(TASK TO CARRY OUT): For this exercise, copy each line of the records that contains the word "않습니다".

(DATA FOR ANALYSIS):
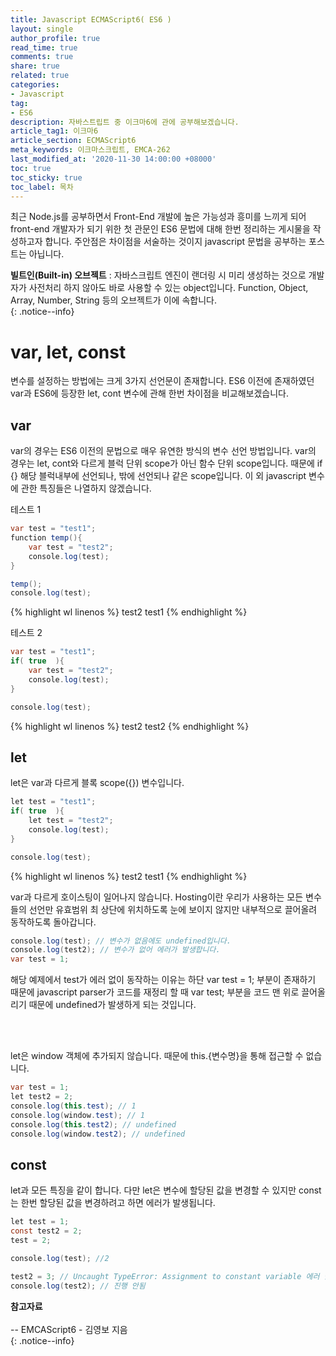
 ```yaml
---
title: Javascript ECMAScript6( ES6 )
layout: single
author_profile: true
read_time: true
comments: true
share: true
related: true
categories:
- Javascript
tag:
- ES6
description: 자바스트립트 중 이크마6에 관에 공부해보겠습니다.
article_tag1: 이크마6
article_section: ECMAScript6
meta_keywords: 이크마스크립트, EMCA-262
last_modified_at: '2020-11-30 14:00:00 +08000'
toc: true
toc_sticky: true
toc_label: 목차
---
```

최근 Node.js를 공부하면서 Front-End 개발에 높은 가능성과 흥미를 느끼게 되어 front-end 개발자가 되기 위한 첫 관문인 ES6 문법에
대해 한번 정리하는 게시물을 작성하고자 합니다. 주안점은 차이점을 서술하는 것이지 javascript 문법을 공부하는 포스트는 아닙니다.

**빌트인(Built-in) 오브젝트** : 자바스크립트 엔진이 랜더링 시 미리 생성하는 것으로 개발자가 사전처리 하지 않아도 바로 사용할 수 있는 object입니다. 
Function, Object, Array, Number, String 등의 오브젝트가 이에 속합니다.<br>
{: .notice--info}

# var, let, const
변수를 설정하는 방법에는 크게 3가지 선언문이 존재합니다. ES6 이전에 존재하였던 var과 ES6에 등장한 let, cont 변수에  관해 한번 차이점을 
비교해보겠습니다.

## var
var의 경우는 ES6 이전의 문법으로 매우 유연한 방식의 변수 선언 방법입니다. var의 경우는 let, cont와 다르게 블럭 단위 scope가 
아닌 함수 단위 scope입니다. 때문에 if {} 해당 블럭내부에 선언되나, 밖에 선언되나 같은 scope입니다. 이 외 javascript 변수에 
관한 특징들은 나열하지 않겠습니다.

테스트 1
```java
var test = "test1";
function temp(){
    var test = "test2";
    console.log(test);
}

temp();
console.log(test);
```

{% highlight wl linenos %}
test2
test1
{% endhighlight %}

테스트 2
```java
var test = "test1";
if( true  ){
    var test = "test2";
    console.log(test);
}

console.log(test);
```
{% highlight wl linenos %}
test2
test2
{% endhighlight %}

## let
let은 var과 다르게  블록 scope({}) 변수입니다. 

```java
let test = "test1";
if( true  ){
    let test = "test2";
    console.log(test);
}

console.log(test);
```

{% highlight wl linenos %}
test2
test1
{% endhighlight %}

var과 다르게 호이스팅이 일어나지 않습니다. Hosting이란 우리가 사용하는 모든 변수들의 선언만  유효범위 최 상단에 위치하도록 눈에 보이지 않지만 
내부적으로 끌어올려 동작하도록 돌아갑니다.

```java
console.log(test); // 변수가 없음에도 undefined입니다.
console.log(test2); // 변수가 없어 에러가 발생합니다.
var test = 1;
```
 
해당 예제에서 test가 에러 없이 동작하는 이유는 하단 var test = 1; 부분이 존재하기 때문에 javascript parser가 코드를 재정리 
할 때 var test; 부분을 코드 맨 위로 끌어올리기 때문에 undefined가 발생하게 되는 것입니다.

<br><br>

let은 window 객체에 추가되지 않습니다. 때문에 this.{변수명}을 통해 접근할 수 없습니다. 

```java
var test = 1;
let test2 = 2;
console.log(this.test); // 1
console.log(window.test); // 1
console.log(this.test2); // undefined
console.log(window.test2); // undefined
```

## const
let과 모든 특징을 같이 합니다. 다만 let은 변수에 할당된 값을 변경할 수 있지만 const는 한번 할당된 값을 변경하려고 하면 에러가 발생됩니다.

```java
let test = 1;
const test2 = 2;
test = 2;

console.log(test); //2 

test2 = 3; // Uncaught TypeError: Assignment to constant variable 에러 발생 
console.log(test2); // 진행 안됨 
```

**참고자료** <br> <br>
-- EMCAScript6 - 김영보 지음<br> 
{: .notice--info}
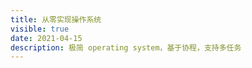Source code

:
 ```yaml
---
title: 从零实现操作系统
visible: true
date: 2021-04-15
description: 极简 operating system，基于协程，支持多任务
---
```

(SOLUTION TO THE EXERCISE):
var과 다르게 호이스팅이 일어나지 않습니다. Hosting이란 우리가 사용하는 모든 변수들의 선언만  유효범위 최 상단에 위치하도록 눈에 보이지 않지만 
let은 window 객체에 추가되지 않습니다. 때문에 this.{변수명}을 통해 접근할 수 없습니다. 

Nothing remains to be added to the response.